The input.
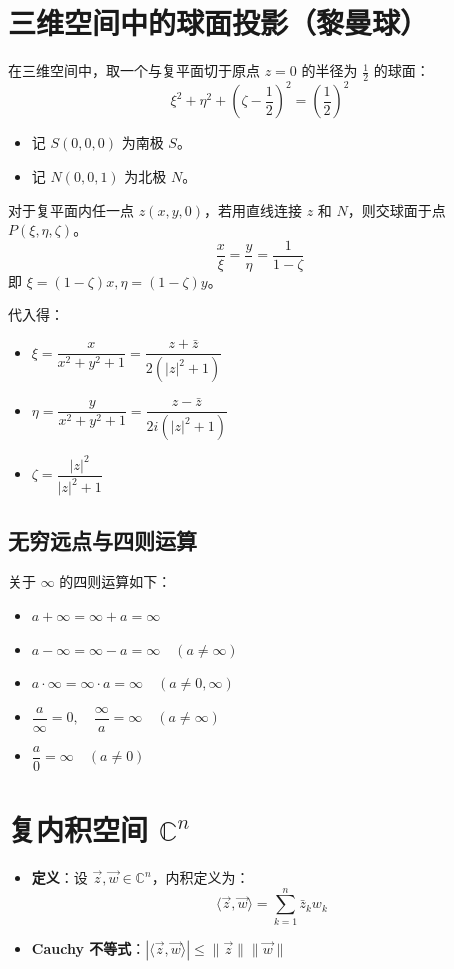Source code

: \section{三维空间中的球面投影（黎曼球）}
在三维空间中，取一个与复平面切于原点 $z=0$ 的半径为 $\frac{1}{2}$ 的球面：
$$\xi^2 + \eta^2 + \left(\zeta - \frac{1}{2}\right)^2 = \left(\frac{1}{2}\right)^2$$
\begin{itemize}
	\item 记 $S(0, 0, 0)$ 为南极 $S$。
	\item 记 $N(0, 0, 1)$ 为北极 $N$。
\end{itemize}

对于复平面内任一点 $z(x, y, 0)$，若用直线连接 $z$ 和 $N$，则交球面于点 $P(\xi, \eta, \zeta)$。
$$\frac{x}{\xi} = \frac{y}{\eta} = \frac{1}{1-\zeta}$$
即 $\xi = (1-\zeta)x, \eta = (1-\zeta)y$。

代入得：
\begin{itemize}
	\item $\xi = \dfrac{x}{x^2+y^2+1} = \dfrac{z+\bar{z}}{2(|z|^2+1)}$
	\item $\eta = \dfrac{y}{x^2+y^2+1} = \dfrac{z-\bar{z}}{2i(|z|^2+1)}$
	\item $\zeta = \dfrac{|z|^2}{|z|^2+1}$
\end{itemize}

\subsection{无穷远点与四则运算}
\begin{tcolorbox}[title=无穷远点的四则运算规则, colframe=orange!75!black, colback=orange!5!white, sharp corners]
	关于 $\infty$ 的四则运算如下：
	\begin{itemize}
		\item $a + \infty = \infty + a = \infty$
		\item $a - \infty = \infty - a = \infty \quad (a \neq \infty)$
		\item $a \cdot \infty = \infty \cdot a = \infty \quad (a \neq 0, \infty)$
		\item $\dfrac{a}{\infty} = 0, \quad \dfrac{\infty}{a} = \infty \quad (a \neq \infty)$
		\item $\dfrac{a}{0} = \infty \quad (a \neq 0)$
	\end{itemize}
\end{tcolorbox}

\section{复内积空间 $\mathbb{C}^n$}
\begin{tcolorbox}[colframe=purple!50!black, colback=purple!5!white]
	\begin{itemize}
		\item \textbf{定义}：设 $\vec{z}, \vec{w} \in \mathbb{C}^n$，内积定义为：
		$$\langle \vec{z}, \vec{w} \rangle = \sum_{k=1}^{n} \bar{z}_k w_k$$
		\item \textbf{Cauchy 不等式}：$|\langle \vec{z}, \vec{w} \rangle| \le \|\vec{z}\| \|\vec{w}\|$
	\end{itemize}
\end{tcolorbox}

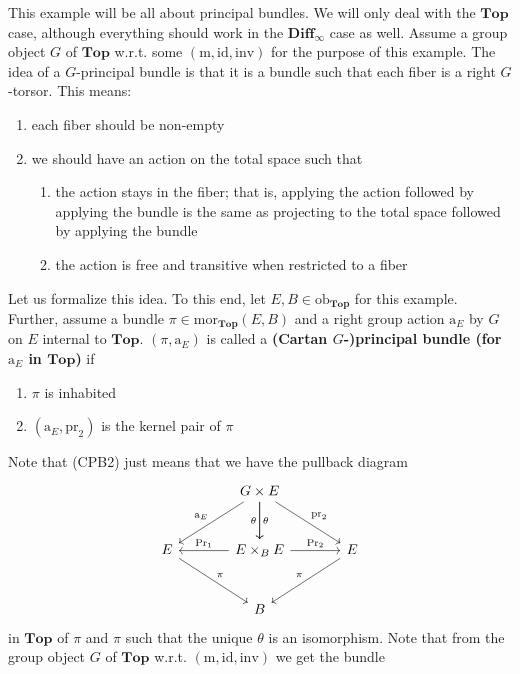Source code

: \begin{exa}[Bundles 2]
\label{exa:bundles2}
This example will be all about principal bundles.
We will only deal with the $\mathbf{Top}$ case, although everything should work in the $\mathbf{Diff}_{\infty}$ case as well.
Assume a group object $G$ of $\mathbf{Top}$ w.r.t. some $(\mathrm{m},\mathrm{id},\mathrm{inv})$ for the purpose of this example.
The idea of a $G$-principal bundle is that it is a bundle such that each fiber is a right $G$-torsor.
This means:
\begin{enumerate}
\item[(1)]
each fiber should be non-empty
\item[(2)]
we should have an action on the total space such that
\begin{enumerate}
\item[$\bullet$]
the action stays in the fiber; that is, applying the action followed by applying the bundle is the same as projecting to the total space followed by applying the bundle
\item[$\bullet$]
the action is free and transitive when restricted to a fiber
\end{enumerate}
\end{enumerate}
Let us formalize this idea.
To this end, let $E,B \in \mathrm{ob}_{\mathbf{Top}}$ for this example.
Further, assume a bundle $\pi \in \mathrm{mor}_{\mathbf{Top}}(E,B)$ and a right group action $\mathrm{a}_{E}$ by $G$ on $E$ internal to $\mathbf{Top}$.
$(\pi,\mathrm{a}_{E})$ is called a \textbf{(Cartan $G$-)principal bundle (for $\mathrm{a}_{E}$ in $\mathbf{Top}$)} if
\begin{enumerate}
\item[(CPB1)]
$\pi$ is inhabited
\item[(CPB2)]
$(\mathrm{a}_{E},\mathrm{pr}_{2})$ is the kernel pair of $\pi$
\end{enumerate}
Note that (CPB2) just means that we have the pullback diagram
\[
\begin{tikzcd}[sep=large]
  &
  G
  \times
  E
  \arrow{dr}{\mathrm{pr}_{2}}
  \arrow{d}{\theta}
  \arrow[swap]{d}{\theta}
  \arrow[swap]{dl}{\mathrm{a}_{E}}
  &
  \\
  E
  \arrow{dr}{\pi}
  &
  E
  \times_{B}
  E
  \arrow{r}{\mathrm{Pr}_{2}}
  \arrow[swap]{l}{\mathrm{Pr}_{1}}
  &
  E
  \arrow[swap]{dl}{\pi}
  \\
  &
  B
  &
\end{tikzcd}
\]
in $\mathbf{Top}$ of $\pi$ and $\pi$ such that the unique $\theta$ is an isomorphism.
Note that from the group object $G$ of $\mathbf{Top}$ w.r.t. $(\mathrm{m},\mathrm{id},\mathrm{inv})$ we get the bundle

\end{exa}
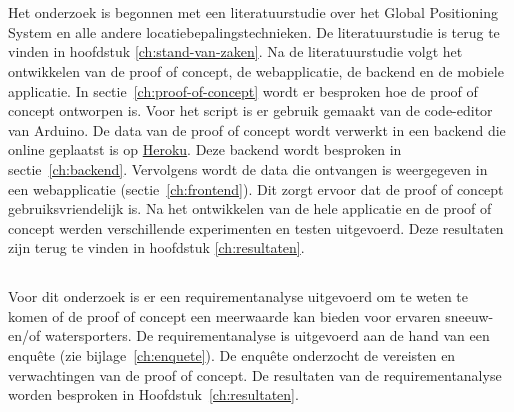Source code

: 
\chapter{}
\label{ch:methodologie}

Het onderzoek is begonnen met een literatuurstudie over het Global Positioning System en alle andere locatiebepalingstechnieken. De literatuurstudie is terug te vinden in hoofdstuk \ref{ch:stand-van-zaken}.
\newline
\newline
Na de literatuurstudie volgt het ontwikkelen van de proof of concept, de webapplicatie, de backend en de mobiele applicatie. In sectie~\ref{ch:proof-of-concept} wordt er besproken hoe de proof of concept ontworpen is. Voor het script is er gebruik gemaakt van de code-editor van Arduino. 
\newline
\newline
De data van de proof of concept wordt verwerkt in een backend die online geplaatst is op \href{www.heroku.com}{Heroku}. Deze backend wordt besproken in sectie~\ref{ch:backend}.
\newline
\newline
Vervolgens wordt de data die ontvangen is weergegeven in een webapplicatie (sectie~\ref{ch:frontend}). Dit zorgt ervoor dat de proof of concept gebruiksvriendelijk is. 
\newline
\newline
Na het ontwikkelen van de hele applicatie en de proof of concept werden verschillende experimenten en testen uitgevoerd. Deze resultaten zijn terug te vinden in hoofdstuk \ref{ch:resultaten}.
\section{}
\label{ch:requirementAnalyse}
Voor dit onderzoek is er een requirementanalyse uitgevoerd om te weten te komen of de proof of concept een meerwaarde kan bieden voor ervaren sneeuw- en/of watersporters. De requirementanalyse is uitgevoerd aan de hand van een enquête (zie bijlage~\ref{ch:enquete}).
\newline
De enquête onderzocht de vereisten en verwachtingen van de proof of concept.
De resultaten van de requirementanalyse worden besproken in Hoofdstuk~\ref{ch:resultaten}.



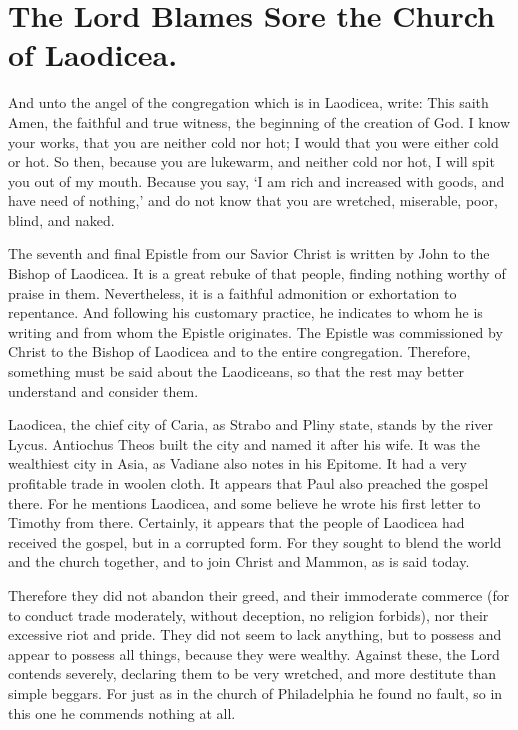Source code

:\chapter[Sermon 20. The Lord Blames Sore the Church of Laodicea.]{The Lord Blames Sore the Church of Laodicea.}
\label{sermon:020}

And unto the angel of the congregation which is in Laodicea, write: This saith Amen, the faithful and true witness, the beginning of the creation of God. I know your works, that you are neither cold nor hot; I would that you were either cold or hot. So then, because you are lukewarm, and neither cold nor hot, I will spit you out of my mouth. Because you say, ‘I am rich and increased with goods, and have need of nothing,’ and do not know that you are wretched, miserable, poor, blind, and naked.

The seventh and final Epistle from our Savior Christ is written by John to the Bishop of Laodicea. It is a great rebuke of that people, finding nothing worthy of praise in them. Nevertheless, it is a faithful admonition or exhortation to repentance. And following his customary practice, he indicates to whom he is writing and from whom the Epistle originates. The Epistle was commissioned by Christ to the Bishop of Laodicea and to the entire congregation. Therefore, something must be said about the Laodiceans, so that the rest may better understand and consider them.

Laodicea, the chief city of Caria, as Strabo and Pliny state, stands by the river Lycus. Antiochus Theos built the city and named it after his wife. It was the wealthiest city in Asia, as Vadiane also notes in his Epitome. It had a very profitable trade in woolen cloth. It appears that Paul also preached the gospel there. For he mentions Laodicea, and some believe he wrote his first letter to Timothy from there. Certainly, it appears that the people of Laodicea had received the gospel, but in a corrupted form. For they sought to blend the world and the church together, and to join Christ and Mammon, as is said today.

Therefore they did not abandon their greed, and their immoderate commerce (for to conduct trade moderately, without deception, no religion forbids), nor their excessive riot and pride. They did not seem to lack anything, but to possess and appear to possess all things, because they were wealthy. Against these, the Lord contends severely, declaring them to be very wretched, and more destitute than simple beggars. For just as in the church of Philadelphia he found no fault, so in this one he commends nothing at all.

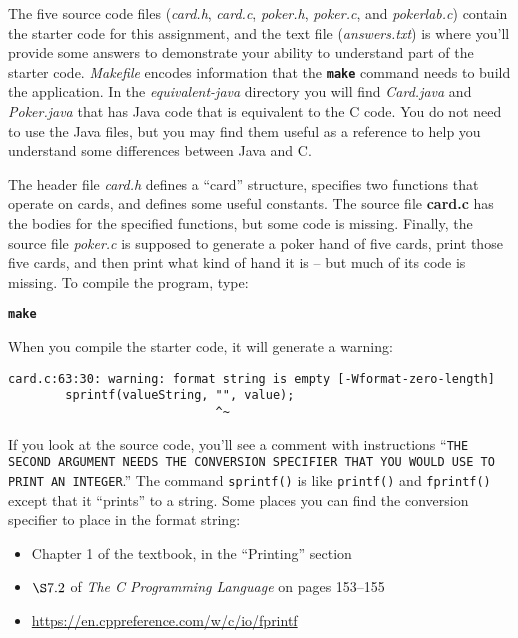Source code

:\begin{description}
\end{description}

The five source code files (\textit{card.h}, \textit{card.c}, \textit{poker.h}, \textit{poker.c}, and \textit{pokerlab.c}) contain the starter code for this assignment, and the text file (\textit{answers.txt}) is where you'll provide some answers to demonstrate your ability to understand part of the starter code.
\textit{Makefile} encodes information that the \textbf{\texttt{make}} command needs to build the application.
In the \mbox{\textit{equivalent-java}} directory you will find \textit{Card.java} and \textit{Poker.java} that has Java code that is equivalent to the C code.
You do not need to use the Java files, but you may find them useful as a reference to help you understand some differences between Java and C\@.

The header file \textit{card.h} defines a ``card'' structure, specifies two functions that operate on cards, and defines some useful constants.
The source file \textbf{card.c} has the bodies for the specified functions, but some code is missing.
Finally, the source file \textit{poker.c} is supposed to generate a poker hand of five cards, print those five cards, and then print what kind of hand it is -- but much of its code is missing.
To compile the program, type:

\textbf{\texttt{make}}

When you compile the starter code, it will generate a warning:

\begin{verbatim}
card.c:63:30: warning: format string is empty [-Wformat-zero-length]
        sprintf(valueString, "", value);
                             ^~
\end{verbatim}

\begin{description}
\end{description}
If you look at the source code, you'll see a comment with instructions ``\texttt{THE SECOND ARGUMENT NEEDS THE CONVERSION SPECIFIER THAT YOU WOULD USE TO PRINT AN INTEGER}.''
The command \lstinline{sprintf()} is like \lstinline{printf()} and \lstinline{fprintf()} except that it ``prints'' to a string.
Some places you can find the conversion specifier to place in the format string:
\begin{itemize}
    \item Chapter 1 of the textbook, in the ``Printing'' section
    \item $\S7.2$ of \textit{The C Programming Language} on pages 153--155
    \item \url{https://en.cppreference.com/w/c/io/fprintf}
\end{itemize}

Exercise requirements.
What lines in the records above include the string "starter"? Copy each one.

Finished task.
The five source code files (\textit{card.h}, \textit{card.c}, \textit{poker.h}, \textit{poker.c}, and \textit{pokerlab.c}) contain the starter code for this assignment, and the text file (\textit{answers.txt}) is where you'll provide some answers to demonstrate your ability to understand part of the starter code.
When you compile the starter code, it will generate a warning:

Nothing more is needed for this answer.